By Tushit Pandey      8 hours ago      0 Comments
MP Reconstitutes Waqf Board With Hindu Members, Congress Heads to Supreme Court

Bhopal: Madhya Pradesh has become the first state in India to reconstitute its Waqf Board under the provisions of the Waqf (Amendment) Act, 2025, Chief Minister Mohan Yadav announced on July 5. The newly constituted 10-member board includes two Hindu members for the first time in the history of any state Waqf Board in the country, a move the ruling BJP has described as a reform toward greater transparency and accountability, and which the Congress has condemned as legally questionable, announcing its intention to challenge the reconstitution before the Supreme Court.

The state government issued a formal notification in the Madhya Pradesh Gazette exercising powers conferred by Section 13(1) of the Waqf Act, 1995, as amended in 2025, constituting the board in accordance with Section 14 of the Act.

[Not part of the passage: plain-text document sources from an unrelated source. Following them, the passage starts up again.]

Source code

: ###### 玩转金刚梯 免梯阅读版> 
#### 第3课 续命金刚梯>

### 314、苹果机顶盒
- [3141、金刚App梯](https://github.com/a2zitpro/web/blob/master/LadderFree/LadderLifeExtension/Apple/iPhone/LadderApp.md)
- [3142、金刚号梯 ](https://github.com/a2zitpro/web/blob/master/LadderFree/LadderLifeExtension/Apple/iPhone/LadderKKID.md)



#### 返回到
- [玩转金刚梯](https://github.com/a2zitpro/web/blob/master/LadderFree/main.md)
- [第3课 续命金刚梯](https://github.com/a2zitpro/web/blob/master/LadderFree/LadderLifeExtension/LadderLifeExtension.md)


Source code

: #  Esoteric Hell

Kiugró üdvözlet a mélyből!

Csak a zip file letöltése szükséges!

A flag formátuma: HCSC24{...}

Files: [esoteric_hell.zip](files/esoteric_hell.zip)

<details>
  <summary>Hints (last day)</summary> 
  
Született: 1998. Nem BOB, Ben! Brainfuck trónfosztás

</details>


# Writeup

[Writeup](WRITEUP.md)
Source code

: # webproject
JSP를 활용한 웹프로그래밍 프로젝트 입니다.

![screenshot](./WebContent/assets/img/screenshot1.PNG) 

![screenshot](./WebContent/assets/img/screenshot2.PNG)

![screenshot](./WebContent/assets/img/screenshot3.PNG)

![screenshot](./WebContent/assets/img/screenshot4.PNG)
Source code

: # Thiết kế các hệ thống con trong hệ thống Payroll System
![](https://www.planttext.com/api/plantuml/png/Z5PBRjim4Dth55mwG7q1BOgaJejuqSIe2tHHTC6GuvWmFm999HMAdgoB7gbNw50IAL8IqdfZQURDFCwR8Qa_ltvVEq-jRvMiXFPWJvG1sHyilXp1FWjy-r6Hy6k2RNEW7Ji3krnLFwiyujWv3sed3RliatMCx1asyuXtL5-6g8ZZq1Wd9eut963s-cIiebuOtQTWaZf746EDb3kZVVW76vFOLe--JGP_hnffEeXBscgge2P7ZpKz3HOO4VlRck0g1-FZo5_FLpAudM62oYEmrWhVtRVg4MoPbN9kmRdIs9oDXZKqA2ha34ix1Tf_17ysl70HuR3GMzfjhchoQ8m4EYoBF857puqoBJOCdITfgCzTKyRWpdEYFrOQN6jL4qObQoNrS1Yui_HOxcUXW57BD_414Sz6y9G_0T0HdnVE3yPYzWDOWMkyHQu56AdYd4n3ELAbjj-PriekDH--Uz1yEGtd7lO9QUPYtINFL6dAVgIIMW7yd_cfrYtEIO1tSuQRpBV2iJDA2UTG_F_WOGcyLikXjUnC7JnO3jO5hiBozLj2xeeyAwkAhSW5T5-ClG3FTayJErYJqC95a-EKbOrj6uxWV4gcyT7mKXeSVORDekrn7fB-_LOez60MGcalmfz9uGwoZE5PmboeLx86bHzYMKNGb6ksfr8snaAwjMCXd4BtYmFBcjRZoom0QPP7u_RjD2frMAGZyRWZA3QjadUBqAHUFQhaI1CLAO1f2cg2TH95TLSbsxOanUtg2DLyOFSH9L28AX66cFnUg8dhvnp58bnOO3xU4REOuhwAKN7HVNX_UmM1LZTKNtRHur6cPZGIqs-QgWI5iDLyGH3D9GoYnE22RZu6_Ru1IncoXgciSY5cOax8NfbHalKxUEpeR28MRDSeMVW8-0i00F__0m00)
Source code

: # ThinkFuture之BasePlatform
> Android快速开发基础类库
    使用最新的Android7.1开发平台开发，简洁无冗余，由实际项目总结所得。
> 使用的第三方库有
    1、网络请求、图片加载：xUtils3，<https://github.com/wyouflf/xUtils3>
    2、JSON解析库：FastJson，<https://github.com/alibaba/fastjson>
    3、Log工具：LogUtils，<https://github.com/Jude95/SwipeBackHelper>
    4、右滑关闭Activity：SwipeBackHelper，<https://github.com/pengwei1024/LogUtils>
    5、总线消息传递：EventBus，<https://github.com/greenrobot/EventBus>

The New Board: Composition and Key Appointments

The newly constituted Madhya Pradesh Waqf Board has Sanwar Patel as its chairman, serving his second consecutive term in the role. The board's ten members as notified in the Madhya Pradesh Gazette are as follows: Sanwar Patel as chairman, former Union Minister Najma Heptulla from New Delhi, MLA Atif Aqueel from Bhopal North, Faizan Khan from Ujjain, Sister Fatema Chaudhary from Indore, Shaista Sultan who serves as a councillor in Berasia, Bhopal, Shabana Khan who serves as a councillor in Ratlam, Manoj Malpani from Indore, and Animesh Bhargava from Raghogarh in Guna district. The Commissioner of the Backward Classes and Minority Welfare Department serves as an ex-officio member of the board.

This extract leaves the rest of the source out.